We expect this momentum to continue in 2016. I will now turn the call over to Sidney. Thank you.
Thank you, Richard, and hello, everyone. We are very pleased with another quarter of robust growth, thanks to our highly successful 11 and 12 sales events and the rapid expansion of our customer base. Excluding taipay.com, our year over year core GMV growth was 79% in the 4th quarter, while our net revenue grew 57%, both of which accelerated from Q3 growth levels and are above our internal targets. Meanwhile, China's overall consumption growth also accelerated in the 4th quarter to over 11% despite the slowing macroeconomic condition. We're encouraged by these trends and with our differentiated value proposition and a better customer experience, we remain cautiously optimistic about our 2016 growth outlook.
Our core GMV composition remains 92 percent and accounted for 51% of total core GMV during the quarter. Apparel and footwear continue to be the largest general merchandise category followed by food and beverage, baby products and home furnishing categories, all growing with strong momentum. Core GMV from electronics and home appliance products saw an accelerated growth rate of 66% during the quarter, led by mobile devices and home appliance categories. Core GMV from our marketplace business grew 103% in Q4 and accounted for 45% of our core GMV during the period. The triple digit growth illustrates the strong momentum of our platform, which continues to take market share from alternative marketplaces.
Our net revenue grew 57% year over year, supported by strong growth in both direct sales and marketplace businesses. Our direct sales revenues grew 50 4% led by food and beverage, cosmetics, mobile and home appliance categories. Services and other revenue grew 101% year over year, mainly contributed by strong growth and healthy monetization of our platform. Our non GAAP gross margin improved to 14%, up from 12.7% a year ago. As a result of higher GMV contribution from the marketplace.

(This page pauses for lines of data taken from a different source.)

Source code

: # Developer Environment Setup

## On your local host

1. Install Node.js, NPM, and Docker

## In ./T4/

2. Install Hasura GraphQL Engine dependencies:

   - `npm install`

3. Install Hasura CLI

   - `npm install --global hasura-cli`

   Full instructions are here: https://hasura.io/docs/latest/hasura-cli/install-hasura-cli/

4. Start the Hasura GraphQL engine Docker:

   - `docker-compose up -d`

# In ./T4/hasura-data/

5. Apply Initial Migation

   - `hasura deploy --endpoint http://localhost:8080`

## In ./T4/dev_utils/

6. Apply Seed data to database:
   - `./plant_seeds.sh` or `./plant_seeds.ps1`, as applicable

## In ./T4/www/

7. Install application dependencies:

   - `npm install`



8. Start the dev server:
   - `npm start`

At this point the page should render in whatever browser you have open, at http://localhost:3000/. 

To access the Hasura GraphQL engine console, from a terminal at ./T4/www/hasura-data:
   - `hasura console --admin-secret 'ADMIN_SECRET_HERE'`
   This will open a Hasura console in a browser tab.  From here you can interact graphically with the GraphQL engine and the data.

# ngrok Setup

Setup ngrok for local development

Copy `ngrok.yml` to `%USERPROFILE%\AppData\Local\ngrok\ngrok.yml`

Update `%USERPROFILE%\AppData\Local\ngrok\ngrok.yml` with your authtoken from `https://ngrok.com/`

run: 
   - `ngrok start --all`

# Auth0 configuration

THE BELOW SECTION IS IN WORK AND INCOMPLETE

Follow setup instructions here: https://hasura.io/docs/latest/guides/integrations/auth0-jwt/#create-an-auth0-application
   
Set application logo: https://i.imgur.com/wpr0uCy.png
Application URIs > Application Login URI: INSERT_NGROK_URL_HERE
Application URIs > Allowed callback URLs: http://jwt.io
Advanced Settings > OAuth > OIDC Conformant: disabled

Non GAAP gross margin on direct sales revenue declined slightly on a year over year basis due to a major promotional campaign for merchandise products, which was partially offset by the improving gross margin on our electronics and home appliance businesses. Non GAAP fulfillment expense ratio was 8.2% in Q4 compared to 7.3% in the same quarter last year. The higher fulfillment expense ratio was mainly due to our investments in O2O and the rural area penetration. It is also related to the lower average order value as a result of the recent category campaign discussed earlier. We are evaluating ways to improve order economics and expect to implement such measures in the coming months.

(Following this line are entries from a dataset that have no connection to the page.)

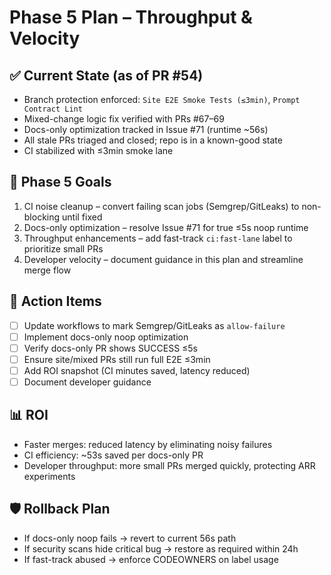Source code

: # Phase 5 Plan – Throughput & Velocity

## ✅ Current State (as of PR #54)
- Branch protection enforced: `Site E2E Smoke Tests (≤3min)`, `Prompt Contract Lint`
- Mixed-change logic fix verified with PRs #67–69
- Docs-only optimization tracked in Issue #71 (runtime ~56s)
- All stale PRs triaged and closed; repo is in a known-good state
- CI stabilized with ≤3min smoke lane

## 🎯 Phase 5 Goals
1. CI noise cleanup – convert failing scan jobs (Semgrep/GitLeaks) to non-blocking until fixed
2. Docs-only optimization – resolve Issue #71 for true ≤5s noop runtime
3. Throughput enhancements – add fast-track `ci:fast-lane` label to prioritize small PRs
4. Developer velocity – document guidance in this plan and streamline merge flow

## 📝 Action Items
- [ ] Update workflows to mark Semgrep/GitLeaks as `allow-failure`
- [ ] Implement docs-only noop optimization
- [ ] Verify docs-only PR shows SUCCESS ≤5s
- [ ] Ensure site/mixed PRs still run full E2E ≤3min
- [ ] Add ROI snapshot (CI minutes saved, latency reduced)
- [ ] Document developer guidance

## 📊 ROI
- Faster merges: reduced latency by eliminating noisy failures
- CI efficiency: ~53s saved per docs-only PR
- Developer throughput: more small PRs merged quickly, protecting ARR experiments

## 🛡️ Rollback Plan
- If docs-only noop fails → revert to current 56s path
- If security scans hide critical bug → restore as required within 24h
- If fast-track abused → enforce CODEOWNERS on label usage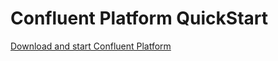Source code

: # Confluent Platform QuickStart

[Download and start Confluent Platform](https://docs.confluent.io/platform/current/platform-quickstart.html#step-2-create-ak-topics-for-storing-your-data)
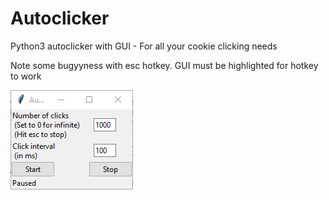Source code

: # Autoclicker
Python3 autoclicker with GUI - For all your cookie clicking needs

Note some bugyyness with esc hotkey. GUI must be highlighted for hotkey to work



![alt tag](https://raw.githubusercontent.com/JMNuno/Autoclicker/master/Autoclicker.PNG)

The non GAAP marketing expense ratio was 4.3% in Q4 compared to 3.3% in the same quarter last year. The year over year increase was mainly driven by discretionary branding activities for the Singles Day events and for the promotion of our new Internet business and Internet Finance Business and auto initiatives. We believe the increased marketing spending was highly effective as demonstrated by the 71% growth in our active customer base over the past 12 months. Our non GAAP R and D and G and A expense ratios increased 9 basis points and 21 basis points respectively compared to Q4 last year. The changes were entirely due to additional spending by our new business We had an impairment charge as part of our year end review, mainly due to the discontinuation of pipelike.com and the write downs of Bitauto and a few smaller investments.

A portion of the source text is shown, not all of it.